- _PROVIDED DATA_

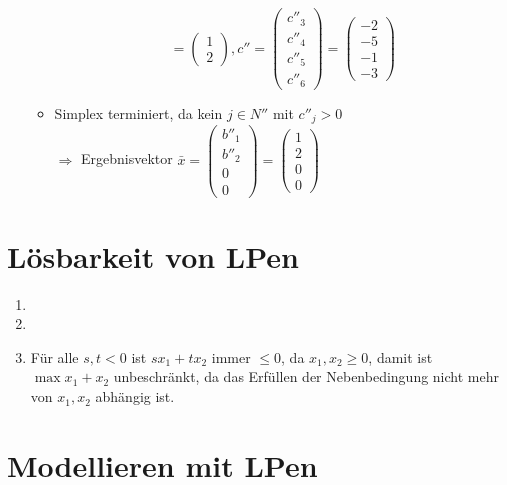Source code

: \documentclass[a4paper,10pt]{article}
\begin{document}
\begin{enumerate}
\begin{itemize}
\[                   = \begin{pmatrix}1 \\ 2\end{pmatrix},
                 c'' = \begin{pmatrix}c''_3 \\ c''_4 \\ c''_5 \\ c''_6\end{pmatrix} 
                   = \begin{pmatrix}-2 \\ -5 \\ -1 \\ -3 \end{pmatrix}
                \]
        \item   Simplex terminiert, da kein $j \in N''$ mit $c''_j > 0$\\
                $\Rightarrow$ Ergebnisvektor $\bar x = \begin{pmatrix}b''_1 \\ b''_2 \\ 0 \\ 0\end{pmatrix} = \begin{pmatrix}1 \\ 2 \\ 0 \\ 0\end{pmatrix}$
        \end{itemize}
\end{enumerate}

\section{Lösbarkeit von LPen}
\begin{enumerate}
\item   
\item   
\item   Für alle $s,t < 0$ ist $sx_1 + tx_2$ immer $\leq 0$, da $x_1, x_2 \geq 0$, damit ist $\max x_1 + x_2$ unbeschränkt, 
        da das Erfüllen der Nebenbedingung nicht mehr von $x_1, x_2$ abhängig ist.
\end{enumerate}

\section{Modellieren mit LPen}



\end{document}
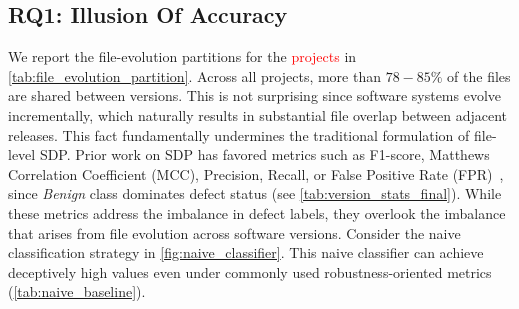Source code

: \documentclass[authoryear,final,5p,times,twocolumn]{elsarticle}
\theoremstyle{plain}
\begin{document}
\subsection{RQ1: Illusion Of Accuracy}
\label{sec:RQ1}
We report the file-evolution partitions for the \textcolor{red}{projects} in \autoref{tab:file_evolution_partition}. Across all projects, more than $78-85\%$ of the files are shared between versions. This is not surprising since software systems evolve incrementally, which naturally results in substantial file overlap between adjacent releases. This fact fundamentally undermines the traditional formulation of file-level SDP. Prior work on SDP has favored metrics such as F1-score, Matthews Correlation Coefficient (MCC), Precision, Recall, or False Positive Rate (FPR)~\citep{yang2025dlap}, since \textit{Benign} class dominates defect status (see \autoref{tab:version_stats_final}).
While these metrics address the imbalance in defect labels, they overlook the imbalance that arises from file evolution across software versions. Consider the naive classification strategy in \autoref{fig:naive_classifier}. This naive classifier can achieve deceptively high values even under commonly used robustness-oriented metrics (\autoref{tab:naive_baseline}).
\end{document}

- _WHAT IS BEING ASKED_
Nothing in the records should be changed in the copy, but the pictures must be left out.

- _ANSWER SPACE_
Source code

: \documentclass[a4paper,10pt]{article}
\begin{document}
\begin{enumerate}
\begin{itemize}
\[                   = \begin{pmatrix}1 \\ 2\end{pmatrix},
                 c'' = \begin{pmatrix}c''_3 \\ c''_4 \\ c''_5 \\ c''_6\end{pmatrix} 
                   = \begin{pmatrix}-2 \\ -5 \\ -1 \\ -3 \end{pmatrix}
                \]
        \item   Simplex terminiert, da kein $j \in N''$ mit $c''_j > 0$\\
                $\Rightarrow$ Ergebnisvektor $\bar x = \begin{pmatrix}b''_1 \\ b''_2 \\ 0 \\ 0\end{pmatrix} = \begin{pmatrix}1 \\ 2 \\ 0 \\ 0\end{pmatrix}$
        \end{itemize}
\end{enumerate}

\section{Lösbarkeit von LPen}
\begin{enumerate}
\item   
\item   
\item   Für alle $s,t < 0$ ist $sx_1 + tx_2$ immer $\leq 0$, da $x_1, x_2 \geq 0$, damit ist $\max x_1 + x_2$ unbeschränkt, 
        da das Erfüllen der Nebenbedingung nicht mehr von $x_1, x_2$ abhängig ist.
\end{enumerate}

\section{Modellieren mit LPen}



\end{document}
Source code

: \documentclass[authoryear,final,5p,times,twocolumn]{elsarticle}
\theoremstyle{plain}
\begin{document}
\subsection{RQ1: Illusion Of Accuracy}
\label{sec:RQ1}
We report the file-evolution partitions for the \textcolor{red}{projects} in \autoref{tab:file_evolution_partition}. Across all projects, more than $78-85\%$ of the files are shared between versions. This is not surprising since software systems evolve incrementally, which naturally results in substantial file overlap between adjacent releases. This fact fundamentally undermines the traditional formulation of file-level SDP. Prior work on SDP has favored metrics such as F1-score, Matthews Correlation Coefficient (MCC), Precision, Recall, or False Positive Rate (FPR)~\citep{yang2025dlap}, since \textit{Benign} class dominates defect status (see \autoref{tab:version_stats_final}).
While these metrics address the imbalance in defect labels, they overlook the imbalance that arises from file evolution across software versions. Consider the naive classification strategy in \autoref{fig:naive_classifier}. This naive classifier can achieve deceptively high values even under commonly used robustness-oriented metrics (\autoref{tab:naive_baseline}).
\end{document}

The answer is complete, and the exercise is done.